Tied to this is a change in the political climate which points to LGBT people being used in culture wars which take up increasing space in public debate. “It’s interesting that at this time of real economic strife, the LGBT community seems to be once again scapegoated and people in positions of power are spending quite a lot of time talking about drag queens or the concept of LGBT people being spoken about in school,” says Daly. He points out where he sees historical parallels of minority communities being scapegoated during the financial crash.
Read more: I know there are gay footballers in Scotland because I tried to convince one to go public
It’s not all negative - everyone I speak to highlights LGBT education as an area where things have significantly improved, and say they would have been much more comfortable as a young gay person nowadays than in their own youth. Dan Harry, a 27-year-old from Coatbridge who now lives in London and has found a public platform after his appearance on the UK’s first LGBT dating show, I Kissed a Boy, broadcast on the BBC earlier this year, says that although he did experience some negative responses on social media from people who didn’t want to see the show on TV, things in Scotland have come a long way. Now, he uses his platform to share his experience of taking part in a HIV vaccine trial, which if successful could bring a solution to one of the biggest fears he had growing up.
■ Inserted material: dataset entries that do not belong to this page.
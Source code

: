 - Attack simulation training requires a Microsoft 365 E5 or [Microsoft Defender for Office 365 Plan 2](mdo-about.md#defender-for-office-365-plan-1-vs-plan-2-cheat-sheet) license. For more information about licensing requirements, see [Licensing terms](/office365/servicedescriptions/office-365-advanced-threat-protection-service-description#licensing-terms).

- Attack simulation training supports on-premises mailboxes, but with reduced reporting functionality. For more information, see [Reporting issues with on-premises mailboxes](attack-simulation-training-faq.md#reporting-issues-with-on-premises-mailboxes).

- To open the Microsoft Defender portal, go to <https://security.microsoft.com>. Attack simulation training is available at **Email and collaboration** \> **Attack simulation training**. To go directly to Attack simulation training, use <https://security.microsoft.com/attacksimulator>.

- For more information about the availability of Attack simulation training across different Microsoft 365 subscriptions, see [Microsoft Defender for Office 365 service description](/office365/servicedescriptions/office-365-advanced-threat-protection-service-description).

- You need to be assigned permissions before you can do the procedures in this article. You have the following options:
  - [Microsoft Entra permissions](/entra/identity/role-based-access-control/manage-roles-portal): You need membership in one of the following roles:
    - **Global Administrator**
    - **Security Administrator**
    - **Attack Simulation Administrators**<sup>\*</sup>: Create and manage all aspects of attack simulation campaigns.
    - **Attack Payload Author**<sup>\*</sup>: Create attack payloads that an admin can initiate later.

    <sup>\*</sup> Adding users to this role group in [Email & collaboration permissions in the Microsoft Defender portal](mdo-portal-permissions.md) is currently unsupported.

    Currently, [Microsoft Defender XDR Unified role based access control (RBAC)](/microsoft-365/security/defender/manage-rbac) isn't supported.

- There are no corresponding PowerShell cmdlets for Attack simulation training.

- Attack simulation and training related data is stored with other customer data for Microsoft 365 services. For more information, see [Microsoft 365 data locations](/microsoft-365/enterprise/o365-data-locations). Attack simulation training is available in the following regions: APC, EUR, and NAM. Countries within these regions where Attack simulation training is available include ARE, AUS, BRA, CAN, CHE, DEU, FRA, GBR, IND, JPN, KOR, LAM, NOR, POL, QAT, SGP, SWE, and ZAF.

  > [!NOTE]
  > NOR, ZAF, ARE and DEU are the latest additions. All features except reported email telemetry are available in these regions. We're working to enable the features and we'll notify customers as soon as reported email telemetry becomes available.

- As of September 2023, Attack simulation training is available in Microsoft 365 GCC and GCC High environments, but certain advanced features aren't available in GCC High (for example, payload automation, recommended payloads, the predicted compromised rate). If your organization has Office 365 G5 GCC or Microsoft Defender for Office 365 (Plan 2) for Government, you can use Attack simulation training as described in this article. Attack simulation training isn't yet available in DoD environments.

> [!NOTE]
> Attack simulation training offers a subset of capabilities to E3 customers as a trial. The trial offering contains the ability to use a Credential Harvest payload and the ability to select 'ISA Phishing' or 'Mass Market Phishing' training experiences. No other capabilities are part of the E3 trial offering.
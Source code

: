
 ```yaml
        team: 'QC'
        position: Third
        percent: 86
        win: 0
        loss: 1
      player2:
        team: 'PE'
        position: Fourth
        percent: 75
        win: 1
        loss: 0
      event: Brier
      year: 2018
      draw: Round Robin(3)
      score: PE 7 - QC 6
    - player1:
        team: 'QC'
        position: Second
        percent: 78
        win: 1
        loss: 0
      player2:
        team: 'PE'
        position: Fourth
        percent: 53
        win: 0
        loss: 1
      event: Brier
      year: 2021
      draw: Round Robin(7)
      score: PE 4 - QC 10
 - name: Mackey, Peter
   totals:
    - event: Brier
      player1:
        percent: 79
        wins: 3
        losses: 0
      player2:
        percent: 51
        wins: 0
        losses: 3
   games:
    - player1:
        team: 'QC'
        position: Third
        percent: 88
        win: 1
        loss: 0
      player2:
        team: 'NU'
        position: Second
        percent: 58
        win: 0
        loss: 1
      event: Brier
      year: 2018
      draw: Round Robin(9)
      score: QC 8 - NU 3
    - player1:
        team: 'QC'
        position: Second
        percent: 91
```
Conservative MSP Annie Wells describes a different experience to fellow politician Anderson. She came out as gay as a 13-year-old in Springburn, before going back in the closet and getting engaged to a man at 18. The marriage lasted seven years before she could no longer hide her sexuality.
Wells says she received more homophobic hate online when she was first elected as an MSP in 2016 than she does now. These days she feels the abuse is more targeted at her political stance than her sexuality, and as a result has stopped attending Pride. “I used to go to Pride events, but I don’t go now. And that’s not because I’m gay, that’s because I’m a Conservative gay. I get more abuse for that, than for being gay,” says Wells.
The overarching question is this - how much worse can things get? Daly of the TIE campaign does not spell it out quite as far as Anderson’s chilling prediction, but his outlook is bleak: “Any time any minority group is subject to that level of disinformation, that level of moral panic, that level of prejudice, mischaracterisation, misrepresentation, it never ends well.”